(Stored data)
+++++

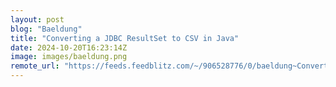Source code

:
 ```yaml
---
layout: post
blog: "Baeldung"
title: "Converting a JDBC ResultSet to CSV in Java"
date: 2024-10-20T16:23:14Z
image: images/baeldung.png
remote_url: "https://feeds.feedblitz.com/~/906528776/0/baeldung~Converting-a-JDBC-ResultSet-to-CSV-in-Java"
---
```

+++++

WHAT THE TASK REQUIRES = Wherever the word "Converting" turns up in the records above, copy the line that holds it.

RESULT FOR THIS TASK =
title: "Converting a JDBC ResultSet to CSV in Java"
remote_url: "https://feeds.feedblitz.com/~/906528776/0/baeldung~Converting-a-JDBC-ResultSet-to-CSV-in-Java"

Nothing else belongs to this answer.